_Task details:_ Verbatim output of the lines below is required, with the images omitted.

───── Record set ─────

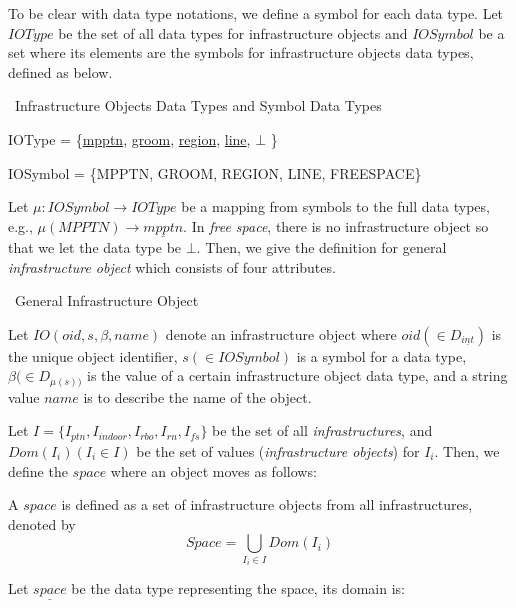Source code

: To be clear with data type notations, we define a symbol for each data type. Let $IOType$ be the set of all data types for infrastructure objects and $IOSymbol$ be a set where its elements are the symbols for infrastructure objects data types, defined as below.  \\

\begin{Statement}
\label{infraobjectsymbol}
\ Infrastructure Objects Data Types and Symbol Data Types 

IOType = \{\underline{mpptn}, \underline{groom}, \underline{region}, \underline{line}, $\bot$ \}

IOSymbol = \{MPPTN, GROOM, REGION, LINE, FREESPACE\}

\end{Statement}

Let $\mu:IOSymbol \rightarrow IOType$ be a mapping from symbols to the full data types, e.g., 
$\mu(MPPTN)\rightarrow \underline{mpptn}$. In \textit{free space}, there is no infrastructure object so that we let the data type be $\bot$. Then, we give the definition for general  \textit{infrastructure object} which consists of four attributes. \\

\begin{Statement}
\label{infraobject}
\ General Infrastructure Object 

Let $IO(oid,s,\beta, name)$ denote an 
infrastructure object where $oid (\in D_{\underline{int}})$ is the unique object identifier, $s(\in IOSymbol)$ is a symbol for a data type, $\beta (\in D_{\mu(s))}$ is the value of a certain infrastructure object data type, and a string value $name$ is to describe the name of the object.
\end{Statement}


Let $I=\{I_{ptn},I_{indoor},I_{rbo},I_{rn},I_{fs}\}$ be the set 
of all \textit{infrastructures}, and $Dom(I_i)(I_i \in I)$ be the set of values 
(\textit{infrastructure objects}) for $I_i$. Then, we define the $space$ where an 
object moves as follows: 

\begin{Statement}
\label{space}

A $space$ is defined as a set of infrastructure objects from all infrastructures, 
denoted by
\[
 Space=\bigcup_{I_i \in I}Dom(I_i)
\]
\end{Statement}

Let $\underline{space}$ be the data type representing the space, its domain is: \\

─────

_Final answer:_
Source code

: To be clear with data type notations, we define a symbol for each data type. Let $IOType$ be the set of all data types for infrastructure objects and $IOSymbol$ be a set where its elements are the symbols for infrastructure objects data types, defined as below.  \\

\begin{Statement}
\label{infraobjectsymbol}
\ Infrastructure Objects Data Types and Symbol Data Types 

IOType = \{\underline{mpptn}, \underline{groom}, \underline{region}, \underline{line}, $\bot$ \}

IOSymbol = \{MPPTN, GROOM, REGION, LINE, FREESPACE\}

\end{Statement}

Let $\mu:IOSymbol \rightarrow IOType$ be a mapping from symbols to the full data types, e.g., 
$\mu(MPPTN)\rightarrow \underline{mpptn}$. In \textit{free space}, there is no infrastructure object so that we let the data type be $\bot$. Then, we give the definition for general  \textit{infrastructure object} which consists of four attributes. \\

\begin{Statement}
\label{infraobject}
\ General Infrastructure Object 

Let $IO(oid,s,\beta, name)$ denote an 
infrastructure object where $oid (\in D_{\underline{int}})$ is the unique object identifier, $s(\in IOSymbol)$ is a symbol for a data type, $\beta (\in D_{\mu(s))}$ is the value of a certain infrastructure object data type, and a string value $name$ is to describe the name of the object.
\end{Statement}


Let $I=\{I_{ptn},I_{indoor},I_{rbo},I_{rn},I_{fs}\}$ be the set 
of all \textit{infrastructures}, and $Dom(I_i)(I_i \in I)$ be the set of values 
(\textit{infrastructure objects}) for $I_i$. Then, we define the $space$ where an 
object moves as follows: 

\begin{Statement}
\label{space}

A $space$ is defined as a set of infrastructure objects from all infrastructures, 
denoted by
\[
 Space=\bigcup_{I_i \in I}Dom(I_i)
\]
\end{Statement}

Let $\underline{space}$ be the data type representing the space, its domain is: \\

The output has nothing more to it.